INSTRUCTIONS FOR THE TASK:
Output range, inclusive: from the line containing "- Ansible should" to the line containing "- This is the configuration file of ansible.". Restate those lines from the data below word for word and only those.

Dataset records
========

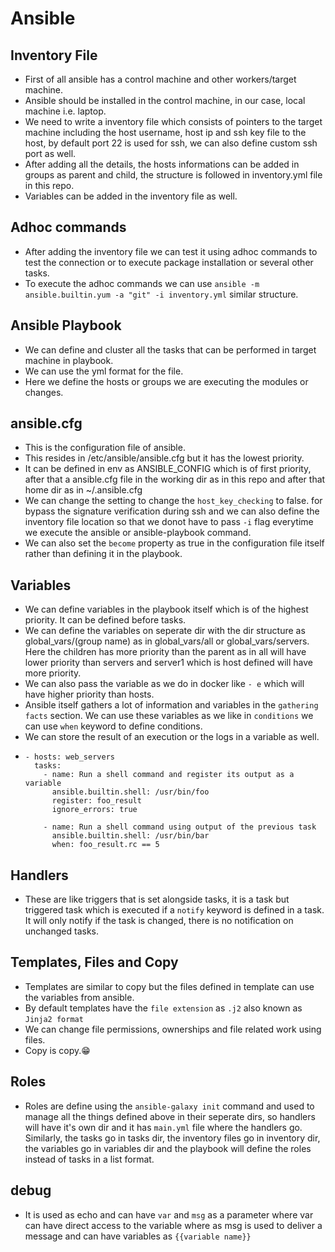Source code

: # Ansible

## Inventory File
- First of all ansible has a control machine and other workers/target machine.
- Ansible should be installed in the control machine, in our case, local machine i.e. laptop.
- We need to write a inventory file which consists of pointers to the target machine including the host username, host ip and ssh key file to the host, by default port 22 is used for ssh, we can also define custom ssh     port as well.
- After adding all the details, the hosts informations can be added in groups as parent and child, the structure is followed in inventory.yml file in this repo.
- Variables can be added in the inventory file as well.

## Adhoc commands
- After adding the inventory file we can test it using adhoc commands to test the connection or to execute package installation or several other tasks.
- To execute the adhoc commands we can use ```ansible -m ansible.builtin.yum -a "git" -i inventory.yml``` similar structure.

## Ansible Playbook
- We can define and cluster all the tasks that can be performed in target machine in playbook.
- We can use the yml format for the file.
- Here we define the hosts or groups we are executing the modules or changes.

## ansible.cfg
- This is the configuration file of ansible.
- This resides in /etc/ansible/ansible.cfg but it has the lowest priority.
- It can be defined in env as ANSIBLE_CONFIG which is of first priority, after that a ansible.cfg file in the working dir as in this repo and after that home dir as in ~/.ansible.cfg
- We can change the setting to change the ```host_key_checking``` to false. for bypass the signature verification during ssh and we can also define the inventory file location so that we donot have to pass ```-i```       flag everytime we execute the ansible or ansible-playbook command.
- We can also set the ``` become ``` property as true in the configuration file itself rather than defining it in the playbook.

## Variables
- We can define variables in the playbook itself which is of the highest priority. It can be defined before tasks.
- We can define the variables on seperate dir with the dir structure as global_vars/(group name) as in global_vars/all or global_vars/servers. Here the children has more priority than the parent as in all will have lower priority than servers and server1 which is host defined will have more priority.
- We can also pass the variable as we do in docker like ```- e``` which will have higher priority than hosts.
- Ansible itself gathers a lot of information and variables in the ```gathering facts``` section. We can use these variables as we like in ```conditions``` we can use ```when``` keyword to define conditions.
- We can store the result of an execution or the logs in a variable as well.
- ```
  - hosts: web_servers
    tasks:
      - name: Run a shell command and register its output as a variable
        ansible.builtin.shell: /usr/bin/foo
        register: foo_result
        ignore_errors: true

      - name: Run a shell command using output of the previous task
        ansible.builtin.shell: /usr/bin/bar
        when: foo_result.rc == 5
  ```

## Handlers
  - These are like triggers that is set alongside tasks, it is a task but triggered task which is executed if a ```notify``` keyword is defined in a task. It will only notify if the task is changed, there is no             notification on unchanged tasks.
 
## Templates, Files and Copy
  - Templates are similar to copy but the files defined in template can use the variables from ansible.
  - By default templates have the ```file extension``` as ```.j2``` also known as ```Jinja2 format``` 
  - We can change file permissions, ownerships and file related work using files.
  - Copy is copy.😁
 
## Roles
  - Roles are define using the ```ansible-galaxy init``` command and used to manage all the things defined above in their seperate dirs, so handlers will have it's own dir and it has ```main.yml``` file where the           handlers go. Similarly, the tasks go in tasks dir, the inventory files go in inventory dir, the variables go in variables dir and the playbook will define the roles instead of tasks in a list format. 

## debug
  - It is used as echo and can have ```var``` and ```msg``` as a parameter where var can have direct access to the variable where as msg is used to       deliver a message and can have variables as ```{{variable name}}```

========

SOLUTION:
- Ansible should be installed in the control machine, in our case, local machine i.e. laptop.
- We need to write a inventory file which consists of pointers to the target machine including the host username, host ip and ssh key file to the host, by default port 22 is used for ssh, we can also define custom ssh     port as well.
- After adding all the details, the hosts informations can be added in groups as parent and child, the structure is followed in inventory.yml file in this repo.
- Variables can be added in the inventory file as well.

## Adhoc commands
- After adding the inventory file we can test it using adhoc commands to test the connection or to execute package installation or several other tasks.
- To execute the adhoc commands we can use ```ansible -m ansible.builtin.yum -a "git" -i inventory.yml``` similar structure.

## Ansible Playbook
- We can define and cluster all the tasks that can be performed in target machine in playbook.
- We can use the yml format for the file.
- Here we define the hosts or groups we are executing the modules or changes.

## ansible.cfg
- This is the configuration file of ansible.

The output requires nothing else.